- Task inputs -
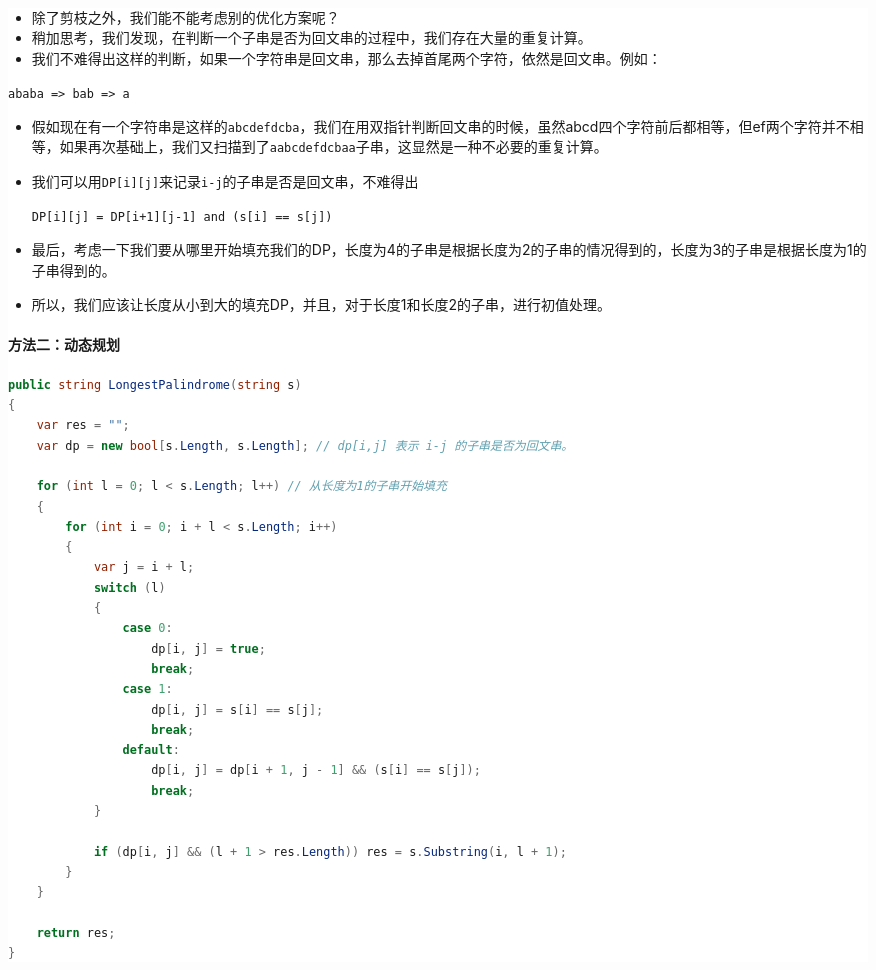 - 除了剪枝之外，我们能不能考虑别的优化方案呢？
- 稍加思考，我们发现，在判断一个子串是否为回文串的过程中，我们存在大量的重复计算。
- 我们不难得出这样的判断，如果一个字符串是回文串，那么去掉首尾两个字符，依然是回文串。例如：

```
ababa => bab => a 
```

- 假如现在有一个字符串是这样的`abcdefdcba`，我们在用双指针判断回文串的时候，虽然abcd四个字符前后都相等，但ef两个字符并不相等，如果再次基础上，我们又扫描到了`aabcdefdcbaa`子串，这显然是一种不必要的重复计算。

- 我们可以用`DP[i][j]`来记录`i-j`的子串是否是回文串，不难得出

  ```]
  DP[i][j] = DP[i+1][j-1] and (s[i] == s[j])
  
  ```

- 最后，考虑一下我们要从哪里开始填充我们的DP，长度为4的子串是根据长度为2的子串的情况得到的，长度为3的子串是根据长度为1的子串得到的。

- 所以，我们应该让长度从小到大的填充DP，并且，对于长度1和长度2的子串，进行初值处理。

#### 方法二：动态规划

```c#
public string LongestPalindrome(string s)
{
    var res = "";
    var dp = new bool[s.Length, s.Length]; // dp[i,j] 表示 i-j 的子串是否为回文串。

    for (int l = 0; l < s.Length; l++) // 从长度为1的子串开始填充
    {
        for (int i = 0; i + l < s.Length; i++)
        {
            var j = i + l;
            switch (l)
            {
                case 0:
                    dp[i, j] = true;
                    break;
                case 1:
                    dp[i, j] = s[i] == s[j];
                    break;
                default:
                    dp[i, j] = dp[i + 1, j - 1] && (s[i] == s[j]);
                    break;
            }

            if (dp[i, j] && (l + 1 > res.Length)) res = s.Substring(i, l + 1);
        }
    }

    return res;
}
```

- Description of the task -
Scan the entries above for the string "Length" and copy each line containing it.

- Response -
    var dp = new bool[s.Length, s.Length]; // dp[i,j] 表示 i-j 的子串是否为回文串。
    for (int l = 0; l < s.Length; l++) // 从长度为1的子串开始填充
        for (int i = 0; i + l < s.Length; i++)
            if (dp[i, j] && (l + 1 > res.Length)) res = s.Substring(i, l + 1);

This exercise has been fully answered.